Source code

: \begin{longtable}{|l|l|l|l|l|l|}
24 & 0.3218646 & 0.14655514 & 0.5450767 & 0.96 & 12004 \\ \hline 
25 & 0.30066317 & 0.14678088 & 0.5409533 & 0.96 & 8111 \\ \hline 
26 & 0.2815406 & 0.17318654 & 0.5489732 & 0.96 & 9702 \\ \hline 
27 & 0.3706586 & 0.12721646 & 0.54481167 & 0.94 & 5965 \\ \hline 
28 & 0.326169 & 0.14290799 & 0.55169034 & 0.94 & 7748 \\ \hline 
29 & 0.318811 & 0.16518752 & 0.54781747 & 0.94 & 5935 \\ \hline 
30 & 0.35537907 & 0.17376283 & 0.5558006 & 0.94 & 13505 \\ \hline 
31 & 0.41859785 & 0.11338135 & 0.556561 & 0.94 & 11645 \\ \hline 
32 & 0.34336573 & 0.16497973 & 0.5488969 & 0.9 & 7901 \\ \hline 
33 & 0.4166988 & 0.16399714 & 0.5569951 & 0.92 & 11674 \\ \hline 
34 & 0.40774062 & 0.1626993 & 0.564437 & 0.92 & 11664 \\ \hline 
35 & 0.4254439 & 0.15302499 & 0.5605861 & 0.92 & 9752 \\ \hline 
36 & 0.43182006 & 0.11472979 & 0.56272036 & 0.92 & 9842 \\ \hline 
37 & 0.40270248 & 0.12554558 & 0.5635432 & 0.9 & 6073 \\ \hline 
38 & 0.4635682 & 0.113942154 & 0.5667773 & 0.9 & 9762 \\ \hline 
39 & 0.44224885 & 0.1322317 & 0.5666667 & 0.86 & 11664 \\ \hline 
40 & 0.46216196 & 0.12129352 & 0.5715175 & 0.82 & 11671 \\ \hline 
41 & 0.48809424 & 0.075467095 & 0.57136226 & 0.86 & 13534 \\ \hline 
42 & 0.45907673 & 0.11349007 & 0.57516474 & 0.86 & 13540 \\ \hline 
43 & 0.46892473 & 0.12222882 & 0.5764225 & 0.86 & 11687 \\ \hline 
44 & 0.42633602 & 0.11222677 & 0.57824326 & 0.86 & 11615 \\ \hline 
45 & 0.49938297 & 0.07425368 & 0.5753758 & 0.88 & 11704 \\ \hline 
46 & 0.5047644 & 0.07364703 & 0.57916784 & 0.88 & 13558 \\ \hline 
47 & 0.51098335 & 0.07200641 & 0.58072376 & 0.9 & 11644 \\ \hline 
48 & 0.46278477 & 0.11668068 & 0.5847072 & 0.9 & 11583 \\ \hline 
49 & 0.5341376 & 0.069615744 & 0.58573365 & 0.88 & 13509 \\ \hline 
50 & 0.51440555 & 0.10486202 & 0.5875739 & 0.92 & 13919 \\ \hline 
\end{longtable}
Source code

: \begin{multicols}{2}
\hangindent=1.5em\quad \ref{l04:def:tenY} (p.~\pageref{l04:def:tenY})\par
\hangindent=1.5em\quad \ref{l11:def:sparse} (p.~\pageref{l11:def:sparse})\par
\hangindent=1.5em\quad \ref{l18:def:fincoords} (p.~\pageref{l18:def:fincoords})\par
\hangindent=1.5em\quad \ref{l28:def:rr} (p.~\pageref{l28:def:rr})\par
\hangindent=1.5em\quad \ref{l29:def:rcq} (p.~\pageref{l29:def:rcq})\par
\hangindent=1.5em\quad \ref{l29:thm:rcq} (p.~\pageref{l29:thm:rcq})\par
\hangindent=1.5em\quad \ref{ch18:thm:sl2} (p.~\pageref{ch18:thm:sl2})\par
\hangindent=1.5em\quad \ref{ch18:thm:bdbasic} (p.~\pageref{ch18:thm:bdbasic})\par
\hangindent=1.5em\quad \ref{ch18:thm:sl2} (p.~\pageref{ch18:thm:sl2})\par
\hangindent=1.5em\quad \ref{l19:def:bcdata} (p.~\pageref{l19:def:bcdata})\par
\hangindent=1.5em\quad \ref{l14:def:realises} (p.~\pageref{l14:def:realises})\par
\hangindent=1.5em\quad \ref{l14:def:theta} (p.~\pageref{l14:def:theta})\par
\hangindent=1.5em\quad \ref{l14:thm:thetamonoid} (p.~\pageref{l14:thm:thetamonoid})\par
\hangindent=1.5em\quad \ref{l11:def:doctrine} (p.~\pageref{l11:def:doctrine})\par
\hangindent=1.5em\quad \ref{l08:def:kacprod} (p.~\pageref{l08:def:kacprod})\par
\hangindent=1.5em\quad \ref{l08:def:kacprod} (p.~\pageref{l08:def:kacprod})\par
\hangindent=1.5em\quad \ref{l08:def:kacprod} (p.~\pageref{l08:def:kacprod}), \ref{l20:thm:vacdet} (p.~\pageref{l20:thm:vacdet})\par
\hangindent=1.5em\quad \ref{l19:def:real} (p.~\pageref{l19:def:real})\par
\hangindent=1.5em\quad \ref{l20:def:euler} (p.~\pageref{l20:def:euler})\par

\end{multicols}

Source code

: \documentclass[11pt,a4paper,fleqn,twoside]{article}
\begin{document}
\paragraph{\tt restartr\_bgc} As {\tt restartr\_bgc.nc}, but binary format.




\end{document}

━━━━━━━━━━━━━━━━━━━━━━━━━━━━━━

» TASK TO CARRY OUT: Tally every line above that has the word "begin", and report the total with no other words.

» WRITTEN ANSWER: 3